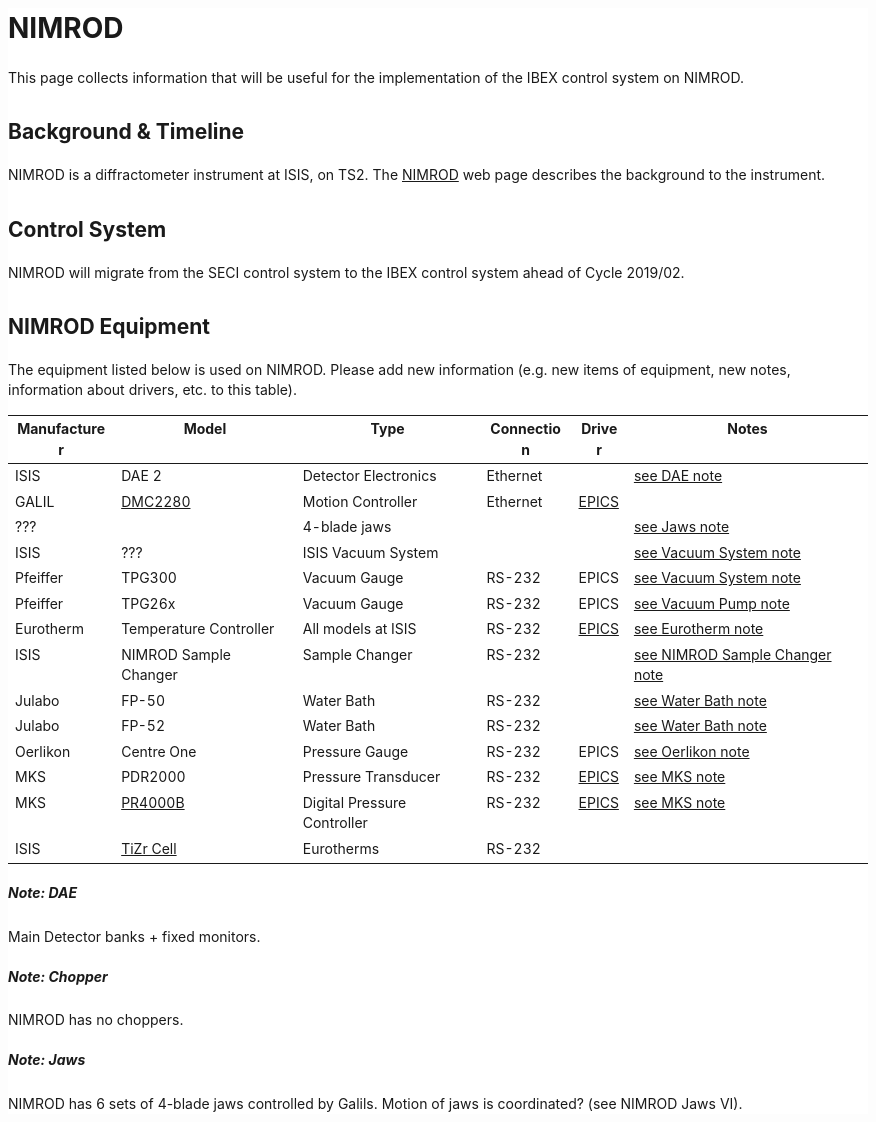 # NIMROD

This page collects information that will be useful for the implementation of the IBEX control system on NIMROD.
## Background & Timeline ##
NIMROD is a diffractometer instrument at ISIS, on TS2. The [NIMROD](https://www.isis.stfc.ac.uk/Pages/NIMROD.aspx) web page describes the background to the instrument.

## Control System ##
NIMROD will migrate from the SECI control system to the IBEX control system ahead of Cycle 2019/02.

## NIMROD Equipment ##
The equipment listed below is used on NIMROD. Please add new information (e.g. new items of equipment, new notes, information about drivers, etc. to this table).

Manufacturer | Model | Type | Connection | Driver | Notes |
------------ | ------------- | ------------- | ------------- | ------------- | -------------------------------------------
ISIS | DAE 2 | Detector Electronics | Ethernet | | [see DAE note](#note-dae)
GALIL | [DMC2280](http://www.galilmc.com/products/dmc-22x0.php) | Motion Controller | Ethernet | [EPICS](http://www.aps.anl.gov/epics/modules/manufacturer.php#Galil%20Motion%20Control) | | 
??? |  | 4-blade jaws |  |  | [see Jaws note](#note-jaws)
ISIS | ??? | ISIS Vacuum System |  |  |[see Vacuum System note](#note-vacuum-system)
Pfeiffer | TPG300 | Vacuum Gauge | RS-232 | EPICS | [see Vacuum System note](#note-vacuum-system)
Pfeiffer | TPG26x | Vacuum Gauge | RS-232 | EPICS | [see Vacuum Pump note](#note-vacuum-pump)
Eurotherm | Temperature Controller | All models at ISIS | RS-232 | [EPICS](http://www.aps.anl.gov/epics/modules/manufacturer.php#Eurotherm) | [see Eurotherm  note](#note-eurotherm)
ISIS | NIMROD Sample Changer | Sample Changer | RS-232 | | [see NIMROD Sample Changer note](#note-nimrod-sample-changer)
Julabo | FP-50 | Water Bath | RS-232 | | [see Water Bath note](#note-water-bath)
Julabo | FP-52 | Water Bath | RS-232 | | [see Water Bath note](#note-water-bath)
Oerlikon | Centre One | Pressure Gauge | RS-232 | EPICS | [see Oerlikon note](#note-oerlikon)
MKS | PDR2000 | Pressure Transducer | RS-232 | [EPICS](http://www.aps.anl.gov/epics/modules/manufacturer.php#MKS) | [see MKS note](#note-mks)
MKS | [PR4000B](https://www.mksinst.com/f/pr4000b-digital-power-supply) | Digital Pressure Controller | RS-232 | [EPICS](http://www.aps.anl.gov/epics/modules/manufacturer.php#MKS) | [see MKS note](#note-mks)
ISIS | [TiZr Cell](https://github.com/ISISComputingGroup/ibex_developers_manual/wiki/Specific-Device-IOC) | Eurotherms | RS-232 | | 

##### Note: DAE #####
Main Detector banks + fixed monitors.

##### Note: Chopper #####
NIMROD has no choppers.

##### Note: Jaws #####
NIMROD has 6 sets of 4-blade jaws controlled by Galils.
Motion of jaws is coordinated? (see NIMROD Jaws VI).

--------------------------------------------------

**Assigned task:** Repeat only the lines starting at the one that contains "Oerlikon | Centre" and ending at the last line above, exactly as written.

**Answer to this problem:**
Oerlikon | Centre One | Pressure Gauge | RS-232 | EPICS | [see Oerlikon note](#note-oerlikon)
MKS | PDR2000 | Pressure Transducer | RS-232 | [EPICS](http://www.aps.anl.gov/epics/modules/manufacturer.php#MKS) | [see MKS note](#note-mks)
MKS | [PR4000B](https://www.mksinst.com/f/pr4000b-digital-power-supply) | Digital Pressure Controller | RS-232 | [EPICS](http://www.aps.anl.gov/epics/modules/manufacturer.php#MKS) | [see MKS note](#note-mks)
ISIS | [TiZr Cell](https://github.com/ISISComputingGroup/ibex_developers_manual/wiki/Specific-Device-IOC) | Eurotherms | RS-232 | | 

##### Note: DAE #####
Main Detector banks + fixed monitors.

##### Note: Chopper #####
NIMROD has no choppers.

##### Note: Jaws #####
NIMROD has 6 sets of 4-blade jaws controlled by Galils.
Motion of jaws is coordinated? (see NIMROD Jaws VI).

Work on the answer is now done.